● WORK ORDER
Look through the listing for the word "mathcolor". Copy each line that has it.

** Opening SOURCE INFORMATION block **

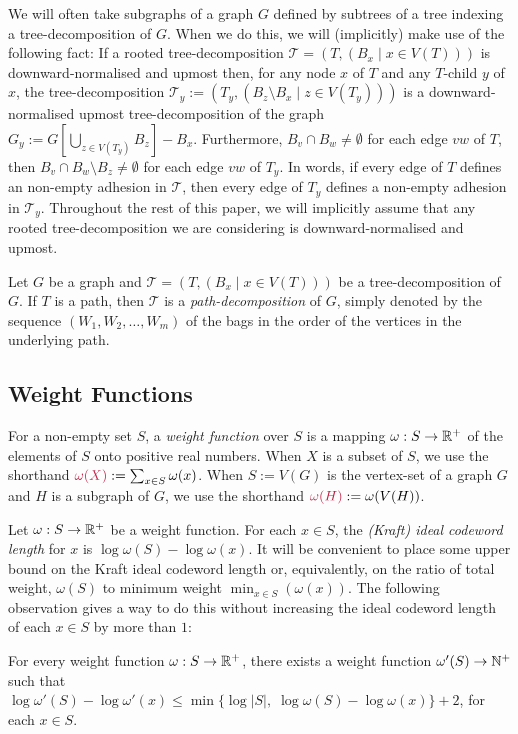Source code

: \documentclass{patmorin}
\makeatletter
\renewcommand{\le}{\leqslant}
\newcommand{\defin}[1]{\emph{\textcolor{brightmaroon}{#1}}}
\def\mathcolor#1#{\@mathcolor{#1}}
\def\@mathcolor#1#2#3{%
  \protect\leavevmode
  \begingroup
    \color#1{#2}#3%
  \endgroup
}
\newcommand{\mathdefin}[1]{\mathcolor{brightmaroon}{#1}}
\newcommand{\calT}{\mathcal{T}}
\makeatother
\begin{document}
  We will often take subgraphs of a graph $G$ defined by subtrees of a tree indexing a tree-decomposition of $G$.  When we do this, we will  (implicitly) make use of the following fact: If a rooted tree-decomposition $\calT=(T,(B_x \mid x\in V(T)))$ is downward-normalised and upmost then, for any node $x$ of $T$ and any $T$-child $y$ of $x$, the tree-decomposition $\calT_y:=(T_y,(B_z\setminus B_x\mid z\in V(T_y)))$ is a downward-normalised upmost tree-decomposition of the graph $G_y:=G[\bigcup_{z\in V(T_y)} B_z]-B_x$.   Furthermore, $B_v\cap B_w\neq\emptyset$ for each edge $vw$ of $T$, then $B_v\cap B_w\setminus B_z\neq\emptyset$ for each edge $vw$ of $T_y$. In words, if every edge of $T$ defines an non-empty adhesion in $\calT$, then every edge of $T_y$ defines a non-empty adhesion in $\calT_y$.  
  Throughout the rest of this paper, we will implicitly assume that any rooted tree-decomposition we are considering is downward-normalised and upmost.  


Let $G$ be a graph and $\calT=(T,(B_x \mid x\in V(T)))$ be a tree-decomposition of $G$.
If $T$ is a path, then $\calT$ is a \defin{path-decomposition} of $G$, simply denoted by the sequence $(W_1, W_2, \dots, W_m)$ of the bags in the order of the vertices in the underlying path.

  \subsection{Weight Functions}

  For a non-empty set $S$, a \defin{weight function} over $S$ is a mapping $\omega:S\to\R^+$ of the elements of $S$ onto positive real numbers.  When $X$ is a subset of $S$, we use the shorthand $\mathdefin{\omega(X)}:=\sum_{x\in S}\omega(x)$.  When $S:=V(G)$ is the vertex-set of a graph $G$ and $H$ is a subgraph of $G$, we use the shorthand $\mathdefin{\omega(H)}:=\omega(V(H))$.  

  Let $\omega:S\to\R^+$ be a weight function.  For each $x\in S$, the \defin{(Kraft) ideal codeword length} for $x$ is $\log\omega(S)-\log\omega(x)$.
  It will be convenient to place some upper bound on the Kraft ideal codeword length or, equivalently, on the ratio of total weight, $\omega(S)$ to minimum weight $\min_{x\in S}(\omega(x))$.  The following observation gives a way to do this without increasing the ideal codeword length of each $x\in S$ by more than $1$:

  \begin{obs}\label{obs:nice}
    For every weight function $\omega:S\to\R^+$, there exists a weight function $\omega'(S)\to\N^+$ such that $\log\omega'(S)-\log\omega'(x)\le\min\{\log|S|,\;\log\omega(S)-\log\omega(x)\}+2$, for each $x\in S$.
  \end{obs}
\end{document}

** Closing SOURCE INFORMATION block **

● RESPONSE AREA
\def\mathcolor#1#{\@mathcolor{#1}}
\def\@mathcolor#1#2#3{%
\newcommand{\mathdefin}[1]{\mathcolor{brightmaroon}{#1}}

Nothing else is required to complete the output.